Otoritas keamanan KLHK bekerjasama dengan TNI/Polri dan perangkat Pemerintah Daerah, serta instrumen masyarakat melakukan pengawasan penuh secara berkala untuk memastikan ketentuan ini berjalan dengan baik.


Tantangan

Meskipun program Perhutanan Sosial telah memberikan banyak manfaat, masih ada beberapa tantangan yang harus dihadapi di antaranya keterbatasan pendanaan, sumber daya manusia, akses pemasaran produk hasil hutan sosial.

Sekretaris Hutan Kita Institute (HaKi) Deddy Permana mengatakan bahwa setidaknya ketiga faktor itu yang harus segera dicarikan solusinya sehingga program Perhutanan Sosial berjalan dengan produktivitas yang baik.

Berdasarkan pengalaman HaKi mendampingi KUPS 10 tahun terakhir di Sumatera Selatan, Program Perhutanan Sosial membutuhkan pendanaan yang cukup besar untuk mendukung kegiatan-kegiatan seperti mulai dari pendampingan, pelatihan, dan pengembangan usaha utamanya para petani di luar Pulau Jawa.

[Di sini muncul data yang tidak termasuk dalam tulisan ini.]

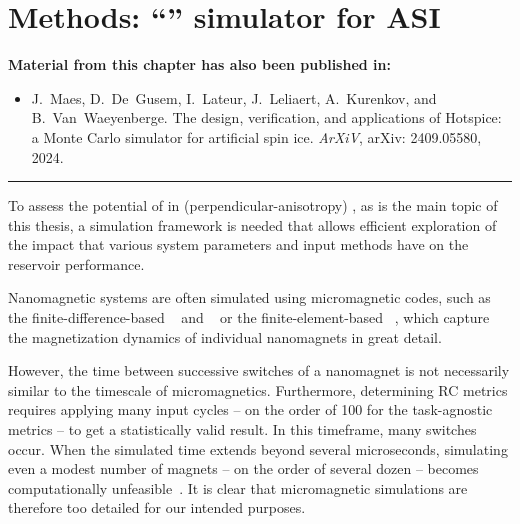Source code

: \chapter{Methods: ``\hotspice'' simulator for ASI}\label{ch:Hotspice}

\begin{adjustwidth}{2em}{2em} %
    \begin{center}
        \textbf{Material from this chapter has also been published in:} \\
    \end{center}
    \vspace{1em}
    \begin{adjustwidth}{0em}{3em}
	    \begin{itemize}
	    	\item[\cite{MAES-24}] J.~Maes, D.~De~Gusem, I.~Lateur, J.~Leliaert, A.~Kurenkov, and B.~Van~Waeyenberge.
	    	\newblock The design, verification, and applications of Hotspice: a Monte Carlo simulator for artificial spin ice.
	    	\newblock \emph{ArXiV}, arXiv: 2409.05580, 2024.
	    \end{itemize}
    \end{adjustwidth}
    \vspace{1em}
    \begin{center}
        \centering\rule{0.6\linewidth}{0.4pt}
    \end{center}
    \vspace{1em}
\end{adjustwidth}

To assess the potential of  in (perpendicular-anisotropy) , as is the main topic of this thesis, a simulation framework is needed that allows efficient exploration of the impact that various system parameters and input methods have on the reservoir performance. \\\par

Nanomagnetic systems are often simulated using micromagnetic codes, such as the finite-difference-based \mumax~\cite{mumax3} and \oommf~\cite{OOMMF} or the finite-element-based \nmag~\cite{Nmag}, which capture the magnetization dynamics of individual nanomagnets in great detail. \par
However, the time between successive switches of a nanomagnet is not necessarily similar to the timescale of micromagnetics. Furthermore, determining RC metrics requires applying many input cycles -- on the order of 100 for the task-agnostic metrics -- to get a statistically valid result. In this timeframe, many switches occur. When the simulated time extends beyond several microseconds, simulating even a modest number of magnets -- on the order of several dozen -- becomes computationally unfeasible~\cite{leo2021chiral}. It is clear that micromagnetic simulations are therefore too detailed for our intended purposes. \\\par

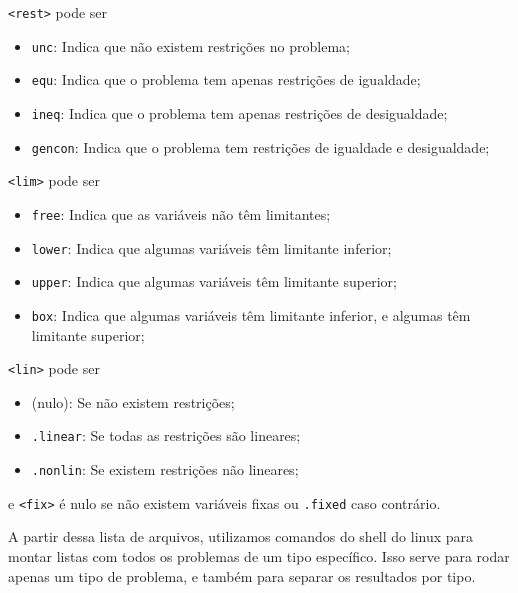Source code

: \verb+<rest>+ pode ser
\begin{itemize}
  \item \verb+unc+: Indica que não existem restrições no problema;
  \item \verb+equ+: Indica que o problema tem apenas restrições de igualdade;
  \item \verb+ineq+: Indica que o problema tem apenas restrições de
    desigualdade;
  \item \verb+gencon+: Indica que o problema tem restrições de igualdade e
    desigualdade;
\end{itemize}
\verb+<lim>+ pode ser
\begin{itemize}
  \item \verb+free+: Indica que as variáveis não têm limitantes;
  \item \verb+lower+: Indica que algumas variáveis têm limitante inferior;
  \item \verb+upper+: Indica que algumas variáveis têm limitante superior;
  \item \verb+box+: Indica que algumas variáveis têm limitante inferior, e
    algumas têm limitante superior;
\end{itemize}
\verb+<lin>+ pode ser
\begin{itemize}
  \item (nulo): Se não existem restrições;
  \item \verb+.linear+: Se todas as restrições são lineares;
  \item \verb+.nonlin+: Se existem restrições não lineares;
\end{itemize}
e \verb+<fix>+ é nulo se não existem variáveis fixas ou \verb+.fixed+ caso contrário.

A partir dessa lista de arquivos, utilizamos comandos do shell do linux para montar listas
com todos os problemas de um tipo específico. Isso serve para rodar apenas um
tipo de problema, e também para separar os resultados por tipo.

Hal tersebut terbukti saat petani KUPS Luang Daguk harus mengeluarkan dana tambahan rata-rata Rp2-3 juta per keluarga untuk membeli pupuk dan tambahan ongkos penyaluran air selama musim kemarau ekstrem yang tidak diperhitungkan oleh pemerintah.

Beruntung biji kopi yang diproduksi para petani tersebut bisa diserap pasar dengan harga yang lebih tinggi karena kondisi kekurangan pasokan. Jika tidak, usaha yang mereka rintis sejak lama bisa gagal.

Untuk itu, pemerintah melalui KLHK diharapkan dapat memberikan bantuan modal dan pelatihan manajemen usaha kepada KUPS Perhutanan Sosial. Termasuk dalam hal ini adalah pemerintah daerah yang juga memiliki peran penting dalam mendukung program Perhutanan Sosial, mulai dari menyediakan lahan, memberikan dukungan pendanaan, dan melakukan pengawasan terhadap pelaksanaan program.

Dengan dukungan yang memadai, program Perhutanan Sosial diharapkan dapat terus memberikan manfaat yang lebih besar bagi masyarakat dan lingkungan, terlebih masih lebih dari 30 persen target yang perlu dicapai sebelum tahun ini berakhir.